Kunt u aangeven of en hoe Nederland vertegenwoordigd zal zijn bij de OESO-DAC High Level Meeting op 18 en 19 februari aanstaande?1

Vraag 2

Kunt u toelichten wat het Nederlandse standpunt is in de discussie over de modernisering van de Official Development Assistance (ODA)? Kunt u hierbij ingaan op aspecten als opvang asielzoekers, militaire uitgaven en private sector uitgaven?

Vraag 3

Kunt u het Nederlandse standpunt met betrekking tot de modernisering van de criteria rondom vrede en veiligheid toelichten? Moeten activiteiten met als doel Countering Violent Extremism worden toegerekend aan ODA?

Vraag 4

Kunt u het Nederlandse standpunt met betrekking tot de modernisering van de kosten van de asielopvang toelichten?

Vraag 5

Bent u nog steeds van mening, zoals eerder toegelicht in de kabinetsreactie van 2014 op het rapport van de Inspectie Ontwikkelingssamenwerking en Beleidsevaluatie (IOB) over dit onderwerp, dat «het effect op de economische ontwikkeling en welvaart van ontwikkelingslanden van het toerekenen van de opvang van vluchtelingen in een donorland niet evident is»? Zo neen, waarom niet?
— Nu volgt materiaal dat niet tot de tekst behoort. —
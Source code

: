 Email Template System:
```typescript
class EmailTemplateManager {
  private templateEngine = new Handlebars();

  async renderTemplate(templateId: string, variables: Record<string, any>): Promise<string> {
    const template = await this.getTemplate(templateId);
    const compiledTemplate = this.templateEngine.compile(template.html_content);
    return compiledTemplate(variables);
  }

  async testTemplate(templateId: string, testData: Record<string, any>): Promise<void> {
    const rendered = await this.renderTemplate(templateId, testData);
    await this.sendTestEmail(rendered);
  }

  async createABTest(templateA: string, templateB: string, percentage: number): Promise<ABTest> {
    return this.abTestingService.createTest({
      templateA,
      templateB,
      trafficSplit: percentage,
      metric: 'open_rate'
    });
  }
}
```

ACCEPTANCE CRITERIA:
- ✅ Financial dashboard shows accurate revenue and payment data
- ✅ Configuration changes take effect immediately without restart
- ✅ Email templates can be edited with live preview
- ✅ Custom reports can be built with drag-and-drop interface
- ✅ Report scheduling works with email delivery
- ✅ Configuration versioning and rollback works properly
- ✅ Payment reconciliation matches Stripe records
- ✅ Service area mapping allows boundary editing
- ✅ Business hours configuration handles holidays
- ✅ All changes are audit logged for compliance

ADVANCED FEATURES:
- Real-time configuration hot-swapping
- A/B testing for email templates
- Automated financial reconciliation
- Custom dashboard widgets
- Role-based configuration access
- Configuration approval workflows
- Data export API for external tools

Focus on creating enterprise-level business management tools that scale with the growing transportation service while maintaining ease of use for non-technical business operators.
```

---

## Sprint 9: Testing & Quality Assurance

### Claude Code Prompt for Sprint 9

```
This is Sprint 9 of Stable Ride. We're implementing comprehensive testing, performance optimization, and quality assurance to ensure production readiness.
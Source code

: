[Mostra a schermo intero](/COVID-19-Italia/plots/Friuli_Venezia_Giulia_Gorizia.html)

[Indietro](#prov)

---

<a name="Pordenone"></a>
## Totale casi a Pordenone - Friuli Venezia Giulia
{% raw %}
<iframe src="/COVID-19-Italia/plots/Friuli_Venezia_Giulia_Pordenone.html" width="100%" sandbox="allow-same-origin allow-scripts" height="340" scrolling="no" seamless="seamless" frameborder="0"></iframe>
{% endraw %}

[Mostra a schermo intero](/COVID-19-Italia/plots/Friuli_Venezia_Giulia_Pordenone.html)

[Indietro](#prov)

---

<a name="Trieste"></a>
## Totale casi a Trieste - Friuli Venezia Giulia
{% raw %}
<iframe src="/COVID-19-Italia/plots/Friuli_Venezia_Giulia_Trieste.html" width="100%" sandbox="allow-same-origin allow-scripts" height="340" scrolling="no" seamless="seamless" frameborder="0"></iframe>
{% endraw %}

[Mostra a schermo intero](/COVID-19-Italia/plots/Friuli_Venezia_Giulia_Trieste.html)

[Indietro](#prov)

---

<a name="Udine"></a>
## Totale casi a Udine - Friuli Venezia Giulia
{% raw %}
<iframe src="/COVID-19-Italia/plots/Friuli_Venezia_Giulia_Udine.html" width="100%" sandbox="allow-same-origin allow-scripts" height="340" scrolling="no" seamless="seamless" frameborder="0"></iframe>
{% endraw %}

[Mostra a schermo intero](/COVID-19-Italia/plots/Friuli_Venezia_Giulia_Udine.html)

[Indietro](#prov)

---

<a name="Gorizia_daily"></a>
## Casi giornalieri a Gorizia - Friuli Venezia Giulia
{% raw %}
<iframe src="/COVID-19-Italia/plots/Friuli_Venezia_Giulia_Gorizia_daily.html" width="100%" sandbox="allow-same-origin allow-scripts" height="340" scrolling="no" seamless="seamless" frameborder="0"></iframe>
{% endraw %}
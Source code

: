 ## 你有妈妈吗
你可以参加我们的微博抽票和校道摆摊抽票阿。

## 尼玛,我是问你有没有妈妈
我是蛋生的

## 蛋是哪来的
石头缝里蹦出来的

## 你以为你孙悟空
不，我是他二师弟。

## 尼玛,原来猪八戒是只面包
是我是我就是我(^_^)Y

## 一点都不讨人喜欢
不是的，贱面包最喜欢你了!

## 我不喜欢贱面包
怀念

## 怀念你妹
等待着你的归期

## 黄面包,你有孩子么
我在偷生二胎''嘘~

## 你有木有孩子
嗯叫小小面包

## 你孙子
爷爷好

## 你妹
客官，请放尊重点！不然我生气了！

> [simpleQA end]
Zo ja, wat betekent dit voor het Nederlandse standpunt?

Vraag 6

Hoe beoordeelt u het gegeven dat Nederland tot een minderheid in de OESO-DAC behoort die de kosten van eerstejaarsopvang van asielzoekers rapporteert als ODA? Hoe verhoudt zich dit tot de hoofddoelstelling van ODA: «the promotion of the economic development and welfare of developing countries»?

Vraag 7

Kunt u deze vragen zo spoedig mogelijk doch uiterlijk 16 februari a.s. beantwoorden?